Review
Indian Folk Metal
Wurden Bloodywood als Youtube-Wunder (besonders zuerst mit diversen Metal-Covern und eher witzigen Songs) bekannt, geben sie sich auf der Erstlings-LP „Rakshak“ betont ernst und haben so offensichtlich ihre eigene Stimme gefunden. Sie lassen dabei aber die richtige Portion Emotion und Herz nicht missen und legen ebendiese Gefühle gekonnt in Gesang und Sound.
Die Pioniere auf dem Feld des „Indian Folk Metal“ verstehen es glänzend, kraftvolle Metal-Riffs mit typisch indischen Klängen wie der Dhol, der melancholisch klingenden Flöte, Tumbi und weiteren charakteristischen indischen Sounds aus dem Subkontinent zu verbinden.
Das vorliegende Album „Rahshak“, was so viel heißt wie „Beschützer“ oder „Führer“, behandelt in zehn Tracks kompakt und melodisch Themen wie spalterische Politik und Korruption, Armut, Depression und sexuelle Übergriffe; dies aber mit der nötigen Motivation und der Message, dass man alles hinter sich lassen kann, wenn man zueinandersteht und den ersten Schritt wagt.
Die Songs und Inhalte
So geht es schon kraftvoll los mit „Gaddaar“, was so viel wie „Verräter“ heißt und in deutlichen Worten die bestehende Korruption der Politik anprangert. Die Jungs scheuen es nicht, eine klare Ansage zu machen, und verdeutlichen lyrisch, dass man, egal welcher Religion man angehört (denn Religion ist in Indien nach wie vor ein leitendes und ebenso spaltendes Thema) oder welche Sprache man spricht, Hand in Hand gehen soll. Sie prangern an, dass man nichts als leere Versprechungen vernimmt und im Tausch der Stimme zur Wahl wieder nur Verrat erfährt und deshalb die Demokratie in Trümmern liegt. Dass sich dann eben dieser Verräter niederknien sollen, resultiert in der Kernaussage des ersten Songs und wird mit Raouls englischsprachigen Rap-Einlagen auch international verständlich. Das kürzlich dazu veröffentlichte Video betont mit dem Tritt in den Kuhdung mehr als deutlich auch visuell, was Karan, Raoul und Jayant von den gegebenen politischen Umständen halten.
Weiter geht es mit „Aaj“, was „Heute“ bedeutet. Der Song baut sich leise, aber kraftvoll auf und Karans Flöte leitet die Metal-Riffs mit „Wums“ ein.

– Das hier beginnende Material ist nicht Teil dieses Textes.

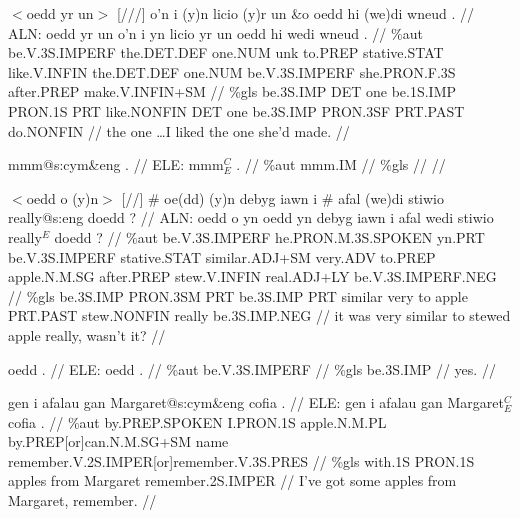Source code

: \documentclass[a4paper,10pt]{article}
\begin{document}
\ex
\begingl[lingstyle=gergl]
\glchat $<$oedd yr un$>$ [///] o'n i (y)n licio (y)r un \&o oedd hi (we)di wneud . //
\glsurface ALN:  oedd yr un o'n i yn licio yr un oedd hi wedi wneud .  //
\glauto \%aut  be{\scriptsize .V.3S.IMPERF} the{\scriptsize .DET.DEF} one{\scriptsize .NUM} unk to{\scriptsize .PREP} stative{\scriptsize .STAT} like{\scriptsize .V.INFIN} the{\scriptsize .DET.DEF} one{\scriptsize .NUM} be{\scriptsize .V.3S.IMPERF} she{\scriptsize .PRON.F.3S} after{\scriptsize .PREP} make{\scriptsize .V.INFIN+SM}   //
\glmanual \%gls  be{\scriptsize .3S.IMP} DET one be{\scriptsize .1S.IMP} PRON{\scriptsize .1S} PRT like{\scriptsize .NONFIN} DET one be{\scriptsize .3S.IMP} PRON{\scriptsize .3SF} PRT{\scriptsize .PAST} do{\scriptsize .NONFIN}   //
\gleng the one \dots I liked the one she'd made. //
\endgl
\xe

\ex
\begingl[lingstyle=gergl]
\glchat mmm@s:cym\&eng . //
\glsurface ELE:  mmm$^{C}_{E}$ .  //
\glauto \%aut  mmm{\scriptsize .IM}   //
\glmanual \%gls     //
\gleng  //
\endgl
\xe

\ex
\begingl[lingstyle=gergl]
\glchat $<$oedd o (y)n$>$ [//] \# oe(dd) (y)n debyg iawn i \# afal (we)di stiwio really@s:eng doedd ? //
\glsurface ALN:  oedd o yn oedd yn debyg iawn i afal wedi stiwio really$^{E}$ doedd ?  //
\glauto \%aut  be{\scriptsize .V.3S.IMPERF} he{\scriptsize .PRON.M.3S.SPOKEN} yn{\scriptsize .PRT} be{\scriptsize .V.3S.IMPERF} stative{\scriptsize .STAT} similar{\scriptsize .ADJ+SM} very{\scriptsize .ADV} to{\scriptsize .PREP} apple{\scriptsize .N.M.SG} after{\scriptsize .PREP} stew{\scriptsize .V.INFIN} real{\scriptsize .ADJ+LY} be{\scriptsize .V.3S.IMPERF.NEG}   //
\glmanual \%gls  be{\scriptsize .3S.IMP} PRON{\scriptsize .3SM} PRT be{\scriptsize .3S.IMP} PRT similar very to apple PRT{\scriptsize .PAST} stew{\scriptsize .NONFIN} really be{\scriptsize .3S.IMP.NEG}   //
\gleng it was very similar to stewed apple really, wasn't it? //
\endgl
\xe

\ex
\begingl[lingstyle=gergl]
\glchat oedd . //
\glsurface ELE:  oedd .  //
\glauto \%aut  be{\scriptsize .V.3S.IMPERF}   //
\glmanual \%gls  be{\scriptsize .3S.IMP}   //
\gleng yes. //
\endgl
\xe

\ex
\begingl[lingstyle=gergl]
\glchat gen i afalau gan Margaret@s:cym\&eng cofia . //
\glsurface ELE:  gen i afalau gan Margaret$^{C}_{E}$ cofia .  //
\glauto \%aut  by{\scriptsize .PREP.SPOKEN} I{\scriptsize .PRON.1S} apple{\scriptsize .N.M.PL} by{\scriptsize .PREP[or]can.N.M.SG+SM} name remember{\scriptsize .V.2S.IMPER[or]remember.V.3S.PRES}   //
\glmanual \%gls  with{\scriptsize .1S} PRON{\scriptsize .1S} apples from Margaret remember{\scriptsize .2S.IMPER}   //
\gleng I've got some apples from Margaret, remember. //
\endgl
\xe
\end{document}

„Aaj“ kann vielleicht auch als die eigene Story der Band verstanden werden, findet aber auf jeden von uns Anwendung, denn wir alle haben mit den Sorgen des Alltags zu kämpfen, kommen von oder leben in sozial kritischen Strukturen, mussten oder müssen schlicht „Scheiße fressen“, wie man unverblümt sagen würde. Und nur wenige schaffen es, den ersten Schritt zu machen – und diesen eben auch „heute“ und nicht erst morgen zu tun.

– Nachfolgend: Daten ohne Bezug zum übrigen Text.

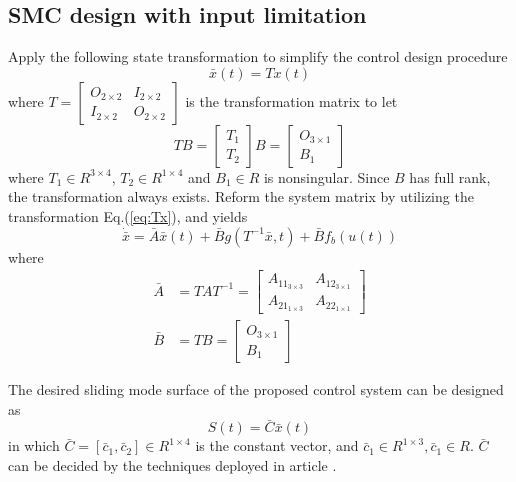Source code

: \documentclass[3p]{elsarticle}
\theoremstyle{plain}
\begin{document}
\subsection{SMC design with input limitation}
Apply the following state transformation to simplify the control design procedure
\begin{equation}
\bar{x}(t) = Tx(t)\label{eq:Tx}
\end{equation}
where $T=\begin{bmatrix}O_{2\times 2} &I_{2\times 2}\\ I_{2\times 2} &O_{2\times 2}\end{bmatrix}$ is the transformation matrix to let
\begin{equation}
TB =
\begin{bmatrix}
T_1\\T_2
\end{bmatrix}B
=
\begin{bmatrix}
O_{3 \times 1}\\B_1
\end{bmatrix}\label{eq:TB}
\end{equation}
where $T_1 \in R^{3\times 4}$, $T_2 \in R^{1 \times 4}$ and $B_1 \in R$ is nonsingular. Since $B$ has full rank, the transformation always exists. Reform the system matrix by utilizing the transformation Eq.(\ref{eq:Tx}), and yields
\begin{equation}
\dot{\bar{x}} = \bar{A}\bar{x}(t) + \bar{B} g(T^{-1}\bar{x},t) + \bar{B} f_b(u(t)) \label{eq:barABC}
\end{equation}
where
\begin{align*}
\bar{A} &= TAT^{-1}=\begin{bmatrix}
A_{11_{3\times 3}}
&A_{12_{3\times 1}}\\
A_{21_{1\times 3}}
&A_{22_{1\times 1}}\end{bmatrix}\\
\bar{B} &= TB = \begin{bmatrix}O_{3\times 1}\\B_{1}\end{bmatrix}
\end{align*}\par
The desired sliding mode surface of the proposed control system can be designed as
\begin{equation}
S(t) = \bar{C}\bar{x}(t)\label{eq:S}
\end{equation}
in which $\bar{C} = [\bar{c}_1,\bar{c}_2]\in R^{1\times 4}$ is the constant vector, and $\bar{c}_1\in R^{1\times 3},\bar{c}_1\in R$. $\bar{C}$ can be decided by the techniques deployed in article \cite{lyshevski2012control}.\par
\end{document}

Dieser motivierende Titel spart auch nicht an elektronischen sowie Echo-Sounds und untermalt somit, dass alles geschafft werden kann, sofern der erste Schritt erst einmal getan ist, man auf dem Weg nicht aufgibt, die Angst ablegt und es „durchzieht“. Das betrifft im Grunde so ziemlich jeden Aspekt des Lebens und packt bei der „Leidenschaft“, die eigentlich jeder in sich trägt. Man sollte den Kopf hochhalten, losgehen, dem Licht am Ende des Tunnels folgen und das Vergangene hinter sich lassen. So kann man sich jeden Traum erfüllen und seinen eigenen Weg gehen, solange das Herz in der Brust schlägt, man dankbar bleibt – und die Bodenhaftung nicht verliert.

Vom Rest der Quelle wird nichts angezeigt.